A Thai Refugee Care Organization, BGET, “Hopes for Where There Is No Light”

A Thai Refugee Care Organization, BGET, “Hopes for Where There Is No Light”

Supports renewable energy and trains refugees across the border region

Translated from Korean to English by Sejin Yang (2009 BGET’s Volunteer)

“The refugees along the Thai-Burma border have nothing. Electricity is hope for them.”

Salinee Tavaranan, the director of a Thai refugee care organization, BGET (Border Green Energy Team), was full of her determination to continue the refugee care projects at the Kyobo Foundation of Education and Culture in Sinseol-dong, Dongdaemun-gu, Seoul on 22 April.

sSalinee Tavaranan, Director of BGET

BGET is a non-profit organization co-founded by American renewable energy experts, Walt Ratterman and Chris Greacen in 2005.

BGET received the Kyobo Life Award for Environment for the international division. The organization has been bringing light to Burmese refugees and internally displaced Karen communities using renewable energy technologies such as solar and micro-hydro power.

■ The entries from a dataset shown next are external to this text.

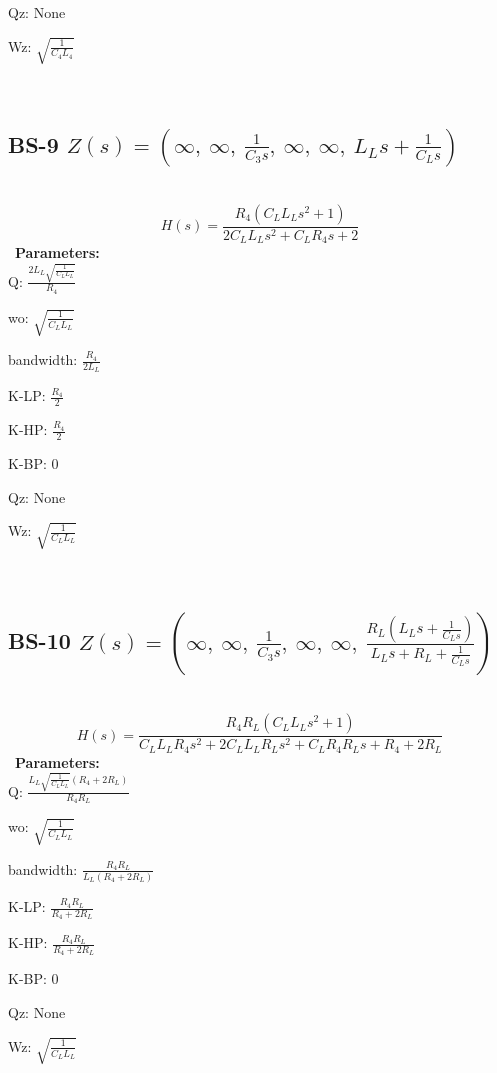 \documentclass{article}
\begin{document}
Qz: $\text{None}$\ 

Wz: $\sqrt{\frac{1}{C_{4} L_{4}}}$\ 

\ 

\subsection{BS-9 $Z(s) = \left( \infty, \  \infty, \  \frac{1}{C_{3} s}, \  \infty, \  \infty, \  L_{L} s + \frac{1}{C_{L} s}\right)$ } \ 
\textbf{\[H(s) = \frac{R_{4} \left(C_{L} L_{L} s^{2} + 1\right)}{2 C_{L} L_{L} s^{2} + C_{L} R_{4} s + 2}\] } \ 
\textbf{Parameters:}\\ 

Q: $\frac{2 L_{L} \sqrt{\frac{1}{C_{L} L_{L}}}}{R_{4}}$\ 

wo: $\sqrt{\frac{1}{C_{L} L_{L}}}$\ 

bandwidth: $\frac{R_{4}}{2 L_{L}}$\ 

K-LP: $\frac{R_{4}}{2}$\ 

K-HP: $\frac{R_{4}}{2}$\ 

K-BP: $0$\ 

Qz: $\text{None}$\ 

Wz: $\sqrt{\frac{1}{C_{L} L_{L}}}$\ 

\ 

\subsection{BS-10 $Z(s) = \left( \infty, \  \infty, \  \frac{1}{C_{3} s}, \  \infty, \  \infty, \  \frac{R_{L} \left(L_{L} s + \frac{1}{C_{L} s}\right)}{L_{L} s + R_{L} + \frac{1}{C_{L} s}}\right)$ } \ 
\textbf{\[H(s) = \frac{R_{4} R_{L} \left(C_{L} L_{L} s^{2} + 1\right)}{C_{L} L_{L} R_{4} s^{2} + 2 C_{L} L_{L} R_{L} s^{2} + C_{L} R_{4} R_{L} s + R_{4} + 2 R_{L}}\] } \ 
\textbf{Parameters:}\\ 

Q: $\frac{L_{L} \sqrt{\frac{1}{C_{L} L_{L}}} \left(R_{4} + 2 R_{L}\right)}{R_{4} R_{L}}$\ 

wo: $\sqrt{\frac{1}{C_{L} L_{L}}}$\ 

bandwidth: $\frac{R_{4} R_{L}}{L_{L} \left(R_{4} + 2 R_{L}\right)}$\ 

K-LP: $\frac{R_{4} R_{L}}{R_{4} + 2 R_{L}}$\ 

K-HP: $\frac{R_{4} R_{L}}{R_{4} + 2 R_{L}}$\ 

K-BP: $0$\ 

Qz: $\text{None}$\ 

Wz: $\sqrt{\frac{1}{C_{L} L_{L}}}$\ 
\end{document}
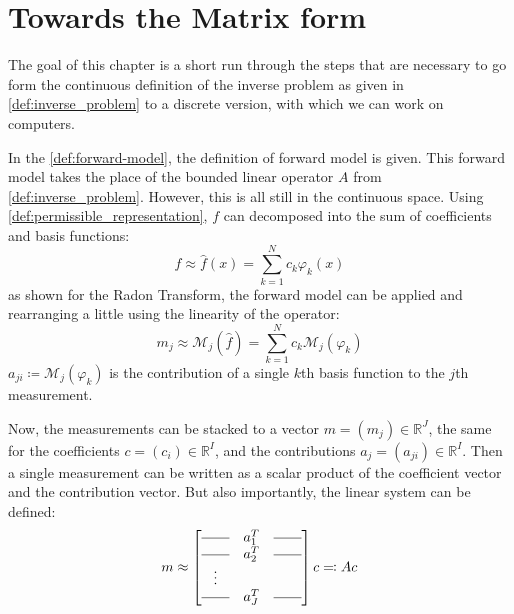 
\section{Towards the Matrix form}\label{sec:matrix_formulation}

The goal of this chapter is a short run through the steps that are necessary to go form the
continuous definition of the inverse problem as given in \autoref{def:inverse_problem} to a discrete
version, with which we can work on computers.

In the \autoref{def:forward-model}, the definition of forward model is given. This forward model
takes the place of the bounded linear operator \(A\) from \autoref{def:inverse_problem}. However,
this is all still in the continuous space. Using \autoref{def:permissible_representation}, \(f\) can
decomposed into the sum of coefficients and basis functions:
\[ f \approx \hat{f}(x) = \sum_{k=1}^{N} c_k \varphi_k(x) \]
as shown for the Radon Transform, the forward model can be applied and rearranging a little using
the linearity of the operator:
\[ m_j \approx \mathscr{M}_j(\hat{f}) = \sum_{k=1}^{N} c_k \mathscr{M}_j(\varphi_k) \]
\(a_{ji} \coloneq \mathscr{M}_j(\varphi_k)\) is the contribution of a single \(k\)th basis function
to the \(j\)th measurement.


Now, the measurements can be stacked to a vector \(m = (m_j) \in \mathbb{R}^J\), the same for
the coefficients \(c = (c_i) \in \mathbb{R}^I\), and the contributions \(a_{j} = (a_{ji}) \in
\mathbb{R}^I\). Then a single measurement can be written as a scalar product of the coefficient
vector and the contribution vector. But also importantly, the linear system can be defined:
\begin{equation}\label{eq:system_lin_equation}
	m \approx
	\begin{bmatrix}
		\rule[.5ex]{2em}{0.4pt} & a_1^T & \rule[.5ex]{2em}{0.4pt} \\
		\rule[.5ex]{2em}{0.4pt} & a_2^T & \rule[.5ex]{2em}{0.4pt} \\
		\vdots                                                    \\
		\rule[.5ex]{2em}{0.4pt} & a_J^T & \rule[.5ex]{2em}{0.4pt}
	\end{bmatrix} c \eqcolon A c
\end{equation}

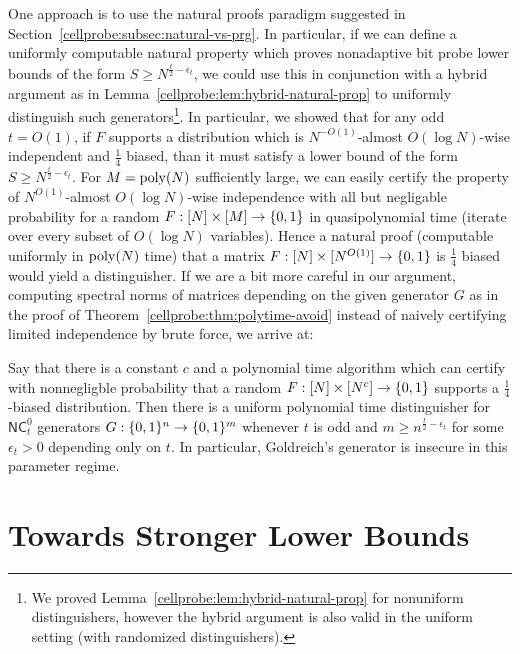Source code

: One approach is to use the natural proofs paradigm suggested in Section~\ref{cellprobe:subsec:natural-vs-prg}. In particular, if we can define a uniformly computable natural property which proves nonadaptive bit probe lower bounds of the form $S \geq N^{\frac{t}{2} - \epsilon_t}$, we could use this in conjunction with a hybrid argument as in Lemma~\ref{cellprobe:lem:hybrid-natural-prop} to uniformly distinguish such generators\footnote{We proved Lemma~\ref{cellprobe:lem:hybrid-natural-prop} for nonuniform distinguishers, however the hybrid argument is also valid in the uniform setting (with randomized distinguishers).}.
In particular, we showed that for any odd $t=O(1)$, if $F$ supports a distribution which is $N^{-O(1)}$-almost $O(\log N)$-wise independent and $\frac{1}{4}$ biased, than it must satisfy a lower bound of the form 
$S \geq N^{\frac{t}{2} - \epsilon_t}$. For $M = \poly(N)$ sufficiently large, we can easily certify the property of $N^{O(1)}$-almost $O(\log N)$-wise independence with all but negligable probability for a random $F: [N] \times [M] \to \B$ in quasipolynomial time (iterate over every subset of $O(\log N)$ variables). Hence a natural proof (computable uniformly in $\poly(N)$ time) that a matrix $F: [N] \times [N^{O(1)}] \to \B$ is $\frac{1}{4}$ biased would yield a distinguisher. If we are a bit more careful in our argument, computing spectral norms of matrices depending on the given generator $G$ as in the proof of Theorem~\ref{cellprobe:thm:polytime-avoid} instead of naively certifying limited independence by brute force, we arrive at:
\begin{lemma}\label{cellprobe:lem:natural-eps-biased}
Say that there is a constant $c$ and a polynomial time algorithm which can certify with nonnegligble probability that a random $F:[N] \times [N^c] \to \B$ supports a $\frac{1}{4}$-biased distribution. Then there is a uniform polynomial time distinguisher for $\mathsf{NC}^0_t$ generators $G: \B^n \to \B^m$ whenever $t$ is odd and $m \geq n^{\frac{t}{2} -\epsilon_t}$ for some $\epsilon_t>0$ depending only on $t$. In particular, Goldreich's generator is insecure in this parameter regime.
\end{lemma}

\section{Towards Stronger Lower Bounds}\label{cellprobe:sec:connections}


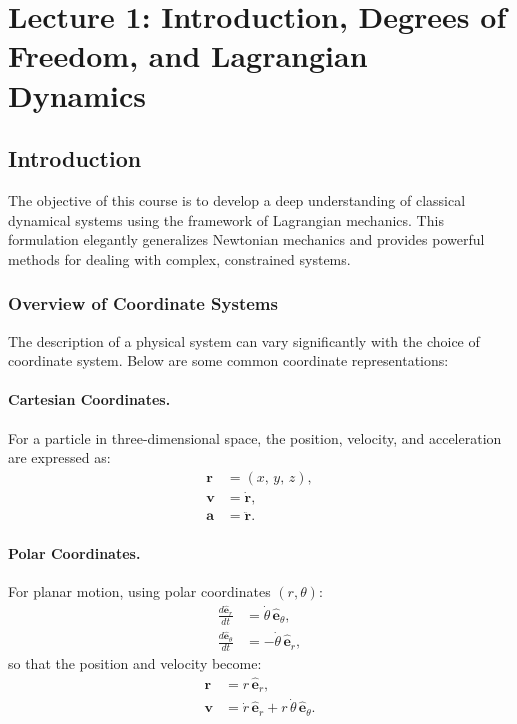 \setcounter{section}{0}

\section{Lecture 1: Introduction, Degrees of Freedom, and Lagrangian Dynamics}

\subsection{Introduction}

The objective of this course is to develop a deep understanding of classical dynamical systems using the framework of Lagrangian mechanics. This formulation elegantly generalizes Newtonian mechanics and provides powerful methods for dealing with complex, constrained systems.

\subsubsection*{Overview of Coordinate Systems}

The description of a physical system can vary significantly with the choice of coordinate system. Below are some common coordinate representations:

\paragraph{Cartesian Coordinates.}  
For a particle in three-dimensional space, the position, velocity, and acceleration are expressed as:
\begin{equation}
    \begin{aligned}
        \mathbf{r} &= (x,\, y,\, z), \\
        \mathbf{v} &= \dot{\mathbf{r}}, \\
        \mathbf{a} &= \ddot{\mathbf{r}}.
    \end{aligned}
\end{equation}

\paragraph{Polar Coordinates.}  
For planar motion, using polar coordinates $(r,\theta)$:
\begin{equation}
    \begin{aligned}
        \frac{d\hat{\mathbf{e}}_r}{dt} &= \dot{\theta}\,\hat{\mathbf{e}}_\theta, \\
        \frac{d\hat{\mathbf{e}}_\theta}{dt} &= -\dot{\theta}\,\hat{\mathbf{e}}_r,
    \end{aligned}
\end{equation}
so that the position and velocity become:
\begin{equation}
    \begin{aligned}
        \mathbf{r} &= r\,\hat{\mathbf{e}}_r, \\
        \mathbf{v} &= \dot{r}\,\hat{\mathbf{e}}_r + r\,\dot{\theta}\,\hat{\mathbf{e}}_\theta.
    \end{aligned}
\end{equation}

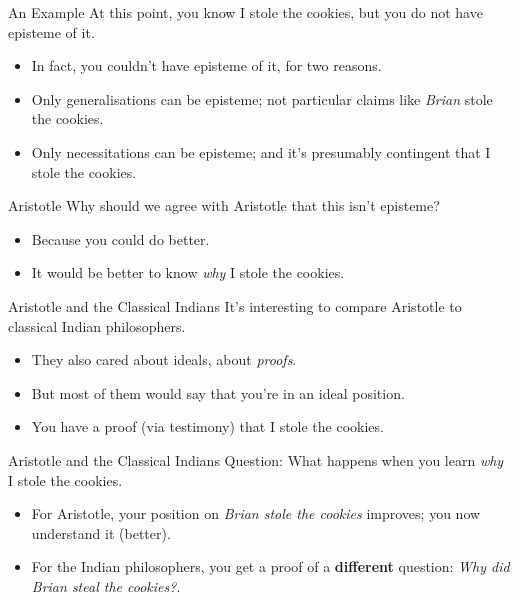 \documentclass[
  17pt,
  letterpaper,
  ignorenonframetext,
  aspectratio=169,
  handout]{beamer}
\providecommand{\tightlist}{%
  \setlength{\itemsep}{0pt}\setlength{\parskip}{0pt}}\usepackage{longtable,booktabs,array}
\begin{document}
\begin{frame}{An Example}
\protect\hypertarget{an-example-1}{}
At this point, you know I stole the cookies, but you do not have
episteme of it.

\begin{itemize}[<+->]
\tightlist
\item
  In fact, you couldn't have episteme of it, for two reasons.
\item
  Only generalisations can be episteme; not particular claims like
  \emph{Brian} stole the cookies.
\item
  Only necessitations can be episteme; and it's presumably contingent
  that I stole the cookies.
\end{itemize}
\end{frame}

\begin{frame}{Aristotle}
\protect\hypertarget{aristotle-1}{}
Why should we agree with Aristotle that this isn't episteme?

\begin{itemize}[<+->]
\tightlist
\item
  Because you could do better.
\item
  It would be better to know \emph{why} I stole the cookies.
\end{itemize}
\end{frame}

\begin{frame}{Aristotle and the Classical Indians}
\protect\hypertarget{aristotle-and-the-classical-indians}{}
It's interesting to compare Aristotle to classical Indian philosophers.

\begin{itemize}[<+->]
\tightlist
\item
  They also cared about ideals, about \emph{proofs}.
\item
  But most of them would say that you're in an ideal position.
\item
  You have a proof (via testimony) that I stole the cookies.
\end{itemize}
\end{frame}

\begin{frame}{Aristotle and the Classical Indians}
\protect\hypertarget{aristotle-and-the-classical-indians-1}{}
Question: What happens when you learn \emph{why} I stole the cookies.

\begin{itemize}[<+->]
\tightlist
\item
  For Aristotle, your position on \emph{Brian stole the cookies}
  improves; you now understand it (better).
\item
  For the Indian philosophers, you get a proof of a \textbf{different}
  question: \emph{Why did Brian steal the cookies?}.
\end{itemize}
\end{frame}
\end{document}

BGET provides electricity to schools and medical clinics using solar and micro-hydro power systems.

BGET also installed hydraulic ram pumps to provide schools with drinking water. While the number of BGET staffs including its volunteers is only around 9, the organization has provided light to far more than 100,000 people.

Tavaranan said, “It allowed medical clinics to light night-time surgeries and use vaccine refrigerators. The people in the region are very happy to have light.”

BGET does not hesitate to take life threatening risks as long as they can bring light to more people. The Myanmar border has been under tight security due to Karen people’s war of independence against Myanmar for the past 64 years. In spite of all tensions, BGET would walk for 2 days to get to where there is a need for their help.

Tavaranan said, “Danger always lurks on the way as the Myanmar army laid landmines everywhere to stop the ethnic minority from returning to their homes and lands. However, I’m not particularly worried about it” and smiled. “We can die anywhere and anytime. I don’t think working for this project suddenly increases the danger of death.”

Walt Ratterman, one of BGET’s co-founders, lost his life following the devastating earthquake in 2010 while working on solar projects for medical clinics in Haiti. Although in losing Walt BGET lost a leading figure in the organisation, it has not hindered them in pursuing their work. In 2009, BGET was awarded the international award of the World Energy Globe Awards and the Kyobo Life Award for Environment for the international division this year.

Tavaranan said, “Knowing how many people could get benefits from the projects, I can’t stop working. I’ll continue this work for the rest of my life.”

She finally added, “Since the Myanmar’s government and the Karen National Union recently signed a ceasefire agreement, further reconciliation has been emerging in the border region. Once security along the border is guaranteed, we will be able to bring electricity to even more people in remote mountain villages. We will deeply appreciate for your continued interest and support for our work to help benefit more people.”